Photos: Eric Risberg/AP/Press Association Images, Magnus Manske, Aram Dulyan, Hapal, Boris Yurchenko/AP/Press Association Images

With just one month to go until issue #18 of Delayed Gratification comes out, our research for features and infographics has once again transformed us into kings and queens of trivia. Here are five of the most interesting facts we stumbled across in the previous month.

1) After the attempted assassination of Ronald Reagan, Nancy Reagan employed the services of an astrologer, Joan Quigley. In her 1990 book, ‘What Does Joan Say?’ Quigley claimed that she had a huge influence on policy decisions in the Reagan administration. This was backed up by a former chief of staff, Donald T. Regan, who said that “virtually every major move and decision the Reagans made during my time as White House chief of staff was cleared in advance with a woman in San Francisco who drew up horoscopes to make certain that the planets were in a favorable alignment for the enterprise.”

2) In 1912 it was decided that the soldiers of the French army would be kitted out in a newly-commisioned ‘tricolor cloth’, made of white, blue and red threads. Just before production of huge quantities of the new cloth went ahead it was discovered that the only companies making the red dye (a product called alarizin) were German. The high command decided to drop the red and add in another shade of blue instead.
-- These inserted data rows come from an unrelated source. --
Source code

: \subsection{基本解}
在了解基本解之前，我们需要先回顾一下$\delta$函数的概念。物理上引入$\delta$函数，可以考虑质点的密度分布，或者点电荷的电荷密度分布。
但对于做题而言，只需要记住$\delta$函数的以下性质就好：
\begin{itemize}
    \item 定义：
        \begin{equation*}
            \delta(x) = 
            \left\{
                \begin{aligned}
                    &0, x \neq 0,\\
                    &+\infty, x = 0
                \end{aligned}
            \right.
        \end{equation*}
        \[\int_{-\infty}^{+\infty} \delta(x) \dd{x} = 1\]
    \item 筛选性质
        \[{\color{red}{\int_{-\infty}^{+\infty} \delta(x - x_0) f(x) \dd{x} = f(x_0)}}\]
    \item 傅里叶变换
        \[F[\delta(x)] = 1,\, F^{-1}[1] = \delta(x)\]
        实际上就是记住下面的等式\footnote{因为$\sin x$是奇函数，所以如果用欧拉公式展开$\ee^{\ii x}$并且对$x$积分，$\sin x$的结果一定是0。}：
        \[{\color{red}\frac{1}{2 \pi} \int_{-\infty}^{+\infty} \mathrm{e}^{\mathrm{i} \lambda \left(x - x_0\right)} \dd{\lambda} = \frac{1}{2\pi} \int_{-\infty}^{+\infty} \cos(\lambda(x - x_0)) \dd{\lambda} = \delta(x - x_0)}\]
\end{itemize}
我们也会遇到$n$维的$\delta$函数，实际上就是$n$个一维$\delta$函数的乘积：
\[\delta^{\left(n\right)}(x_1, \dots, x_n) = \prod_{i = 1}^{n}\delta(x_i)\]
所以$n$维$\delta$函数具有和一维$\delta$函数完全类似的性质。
3) The largest recorded gold nugget found in California weighed 109.2 lb and, if melted down, would be worth $1,905,701 at today’s prices.

4) Since 1974 Tehran has had its own Beautification Organisation, an affiliate of Tehran Municipality which is tasked with making the heavily polluted Iranian capital more beautiful. The organisation has supported the creation of 800 murals since 2004. Mural art is particularly well-suited to Tehran because on most buildings three of four walls are left blank and grey.

5) In 1988, secondary school history exams were cancelled in the Soviet Union because textbooks had to be rewritten first. The existing school textbooks were found to be useless after Mikhail Gorbachev’s policy of glasnost – or, transparency – had revealed their many inaccuracies. An article written at the time in the LA Times claimed that “even historians, social scientists and Communist Party theoreticians are uncertain what was correct, what was fantasy and what was a cover-up of crimes in the material taught Soviet students.”